Greetings from Highwave! We hope that you and your loved ones are safe and well.
We’re working hard to find balance in these wild times and as a small family owned
business, your support is so appreciated. This month’s Good Dog comes from our
neighboring city of Ojai. Brody and his best friend met when they were both still
growing into their legs. Read on to find out how a gentle giant, stole a boy’s heart.
Hi Brody, and thanks for speaking with us today.

Where did you go to adopt your dog, and how long have you known one another?
We adopted Emma for my 13th birthday at the Ventura County Humane Society in
my hometown of Ojai, CA. Since then, she has been my best friend and loyal
compatriot. Sadly, I have since moved away to go to school a couple of hours north, and I only get to see her on school breaks.

Oh, it’s so tough being away from her. What made you choose Emma over the other animals you met?
My mom came home one day saying, “Brody you have to see this puppy at the
Humane Society, she is just the cutest!” A few days later we went to visit her, walked her around and we instantly fell in love. She had the sweetest heart, the goofiest demeanor, and the cutest face. At that point she was nine months old, so she still had some puppy left in her despite her massive size. Because of this, she was one of the most uncoordinated things on this planet.
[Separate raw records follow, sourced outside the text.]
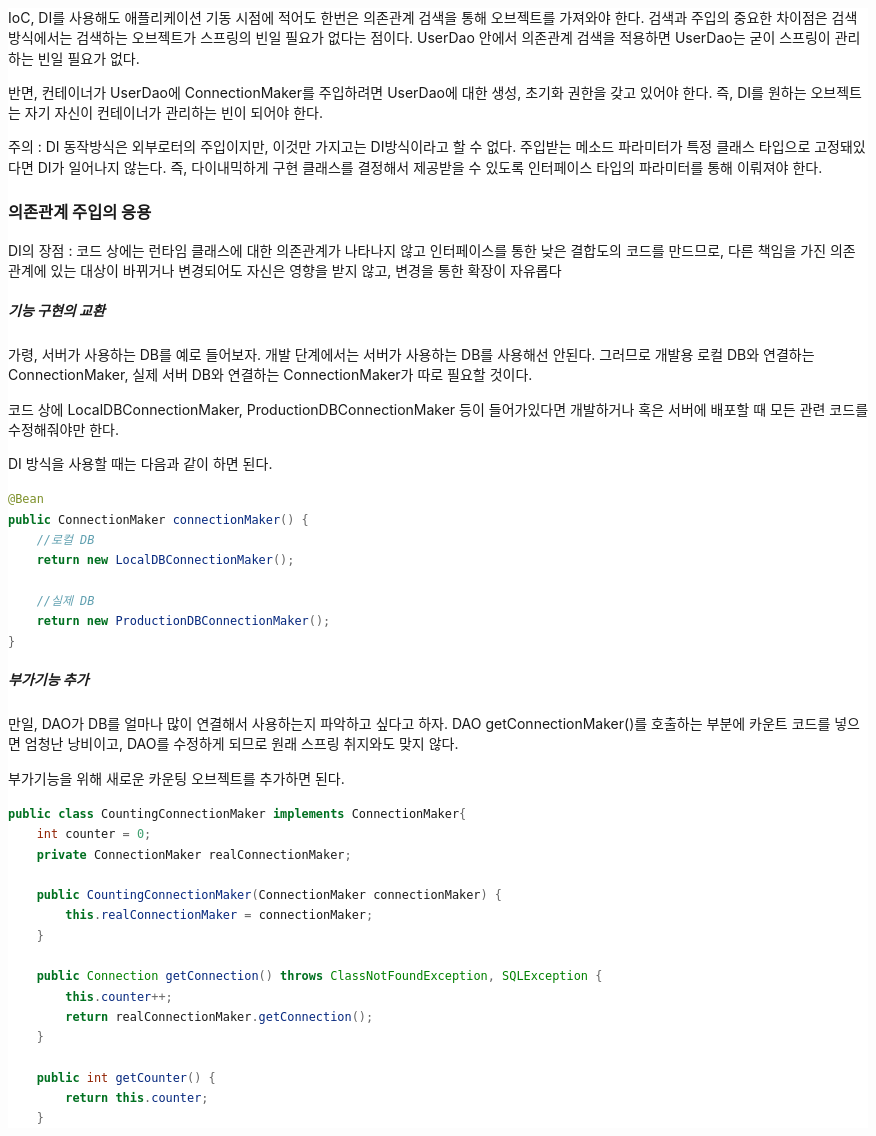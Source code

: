 IoC, DI를 사용해도 애플리케이션 기동 시점에 적어도 한번은 의존관계 검색을 통해
오브젝트를 가져와야 한다.
검색과 주입의 중요한 차이점은 검색 방식에서는 검색하는 오브젝트가 스프링의 빈일 필요가
없다는 점이다. UserDao 안에서 의존관계 검색을 적용하면 UserDao는 굳이 스프링이 관리하는
빈일 필요가 없다.

반면, 컨테이너가 UserDao에 ConnectionMaker를 주입하려면 UserDao에 대한 생성, 초기화 권한을 갖고 있어야 한다.
즉, DI를 원하는 오브젝트는 자기 자신이 컨테이너가 관리하는 빈이 되어야 한다.

주의 : DI 동작방식은 외부로터의 주입이지만, 이것만 가지고는 DI방식이라고 할 수 없다.
주입받는 메소드 파라미터가 특정 클래스 타입으로 고정돼있다면 DI가 일어나지 않는다.
즉, 다이내믹하게 구현 클래스를 결정해서 제공받을 수 있도록 인터페이스 타입의 파라미터를 통해 이뤄져야 한다.


### 의존관계 주입의 응용

DI의 장점 : 코드 상에는 런타임 클래스에 대한 의존관계가 나타나지 않고
인터페이스를 통한 낮은 결합도의 코드를 만드므로, 다른 책임을 가진 의존관계에 있는
대상이 바뀌거나 변경되어도 자신은 영향을 받지 않고, 변경을 통한 확장이 자유롭다


##### 기능 구현의 교환

가령, 서버가 사용하는 DB를 예로 들어보자.
개발 단계에서는 서버가 사용하는 DB를 사용해선 안된다. 그러므로
개발용 로컬 DB와 연결하는 ConnectionMaker, 실제 서버 DB와 연결하는 ConnectionMaker가
따로 필요할 것이다.

코드 상에 LocalDBConnectionMaker, ProductionDBConnectionMaker 등이 들어가있다면
개발하거나 혹은 서버에 배포할 때 모든 관련 코드를 수정해줘야만 한다.

DI 방식을 사용할 때는 다음과 같이 하면 된다.

```java
@Bean
public ConnectionMaker connectionMaker() {
    //로컬 DB
    return new LocalDBConnectionMaker();
    
    //실제 DB
    return new ProductionDBConnectionMaker();    
}
```


##### 부가기능 추가

만일, DAO가 DB를 얼마나 많이 연결해서 사용하는지 파악하고 싶다고 하자.
DAO getConnectionMaker()를 호출하는 부분에 카운트 코드를 넣으면 엄청난 낭비이고,
DAO를 수정하게 되므로 원래 스프링 취지와도 맞지 않다.

부가기능을 위해 새로운 카운팅 오브젝트를 추가하면 된다.

```java
public class CountingConnectionMaker implements ConnectionMaker{
    int counter = 0;
    private ConnectionMaker realConnectionMaker;

    public CountingConnectionMaker(ConnectionMaker connectionMaker) {
        this.realConnectionMaker = connectionMaker;
    }

    public Connection getConnection() throws ClassNotFoundException, SQLException {
        this.counter++;
        return realConnectionMaker.getConnection();
    }

    public int getCounter() {
        return this.counter;
    }
```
So cute! What breed is she?
She is a Great Dane, with a dark gray and almost purple coloring.

Tell us about her name, why Emma?
We adopted her with the name Emma. So we didn’t get to choose that one, but it is
very fitting to her, and I can’t think of any other name I would have named her
instead. My dad, however, started calling her Emma Lou, or just Lou. I am not entirely sure where that came from, and that nickname stuck.

Her nickname suits her too! How were her first few days home? Any surprises?
Her first days home had their ups and downs. She was already taller than our other
dogs, and when she wanted to play, they were intimidated. However, after a couple
loud growls or barks, she was put in her place, and they got used to her playful
attitude. Another disaster happened when she encountered our pool. She had never seen one before, and didn’t know how to swim. As she exited the doors and into the pool yard, she went to walk straight over it. Instead of walking on water, she fell in, and sank, straight to bottom. Luckily, she came back up, and we were able to call her over to the steps, but she hasn’t gone near the pool since that fateful day.

Gosh, that must have been scary for her AND you! Are there any special
challenges in owning a large breed dog?
Despite the obvious extra costs of more food and larger dog beds, there are a couple others that I wasn’t expecting. She is an intimidating figure, despite her teddy-bear attitude. She scares other people, dogs and cats (even though she’s afraid of those). Be ready to be the one to step to the side of the trail, with your large dog right next to you. If people give you scared looks, or are intrigued, calmly tell them that your dog is very friendly (if that is the case) and have a relaxed attitude. If you seem stressed about the situation, your dog, their dog, and the other people will sense that and react stressed or scared as well. Fortunately, she hasn’t had too many vet- necessary incidents. Most large dog breeds struggle with health issues, but Emma has been a strong lady for the past eight years. She does have a bit of hip-dysplasia and arthritis, but she is still able to move about and play with our other dogs, though we don’t let her play too hard. Another thing that you should be ready for if you want a Great Dane, is that they are the queens of the household, and will claim any furniture you own. No matter how many times you scold them for being on your leather couch, you will find them back on it the next time you leave the room. Accept the dog hair that will end up on your bed. I mean, what’s a little dog hair between best friends?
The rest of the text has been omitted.